[Aim of the exercise]: Reproduce all lines of the listing below in which the word "rate" occurs.
── Data excerpts ──
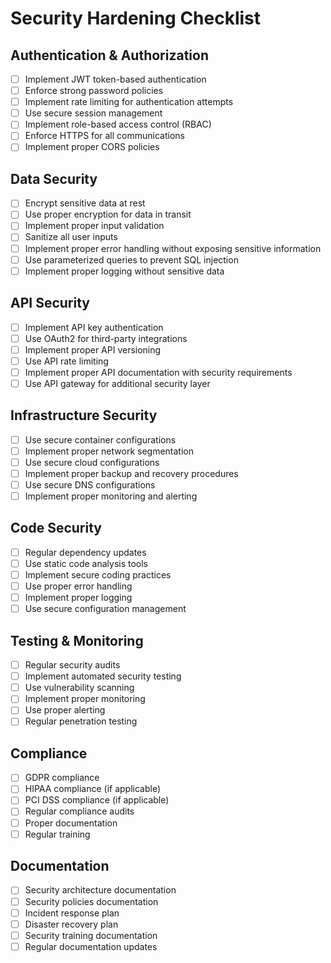 # Security Hardening Checklist

## Authentication & Authorization
- [ ] Implement JWT token-based authentication
- [ ] Enforce strong password policies
- [ ] Implement rate limiting for authentication attempts
- [ ] Use secure session management
- [ ] Implement role-based access control (RBAC)
- [ ] Enforce HTTPS for all communications
- [ ] Implement proper CORS policies

## Data Security
- [ ] Encrypt sensitive data at rest
- [ ] Use proper encryption for data in transit
- [ ] Implement proper input validation
- [ ] Sanitize all user inputs
- [ ] Implement proper error handling without exposing sensitive information
- [ ] Use parameterized queries to prevent SQL injection
- [ ] Implement proper logging without sensitive data

## API Security
- [ ] Implement API key authentication
- [ ] Use OAuth2 for third-party integrations
- [ ] Implement proper API versioning
- [ ] Use API rate limiting
- [ ] Implement proper API documentation with security requirements
- [ ] Use API gateway for additional security layer

## Infrastructure Security
- [ ] Use secure container configurations
- [ ] Implement proper network segmentation
- [ ] Use secure cloud configurations
- [ ] Implement proper backup and recovery procedures
- [ ] Use secure DNS configurations
- [ ] Implement proper monitoring and alerting

## Code Security
- [ ] Regular dependency updates
- [ ] Use static code analysis tools
- [ ] Implement secure coding practices
- [ ] Use proper error handling
- [ ] Implement proper logging
- [ ] Use secure configuration management

## Testing & Monitoring
- [ ] Regular security audits
- [ ] Implement automated security testing
- [ ] Use vulnerability scanning
- [ ] Implement proper monitoring
- [ ] Use proper alerting
- [ ] Regular penetration testing

## Compliance
- [ ] GDPR compliance
- [ ] HIPAA compliance (if applicable)
- [ ] PCI DSS compliance (if applicable)
- [ ] Regular compliance audits
- [ ] Proper documentation
- [ ] Regular training

## Documentation
- [ ] Security architecture documentation
- [ ] Security policies documentation
- [ ] Incident response plan
- [ ] Disaster recovery plan
- [ ] Security training documentation
- [ ] Regular documentation updates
───
[Answer section]:
- [ ] Implement rate limiting for authentication attempts
- [ ] Use API rate limiting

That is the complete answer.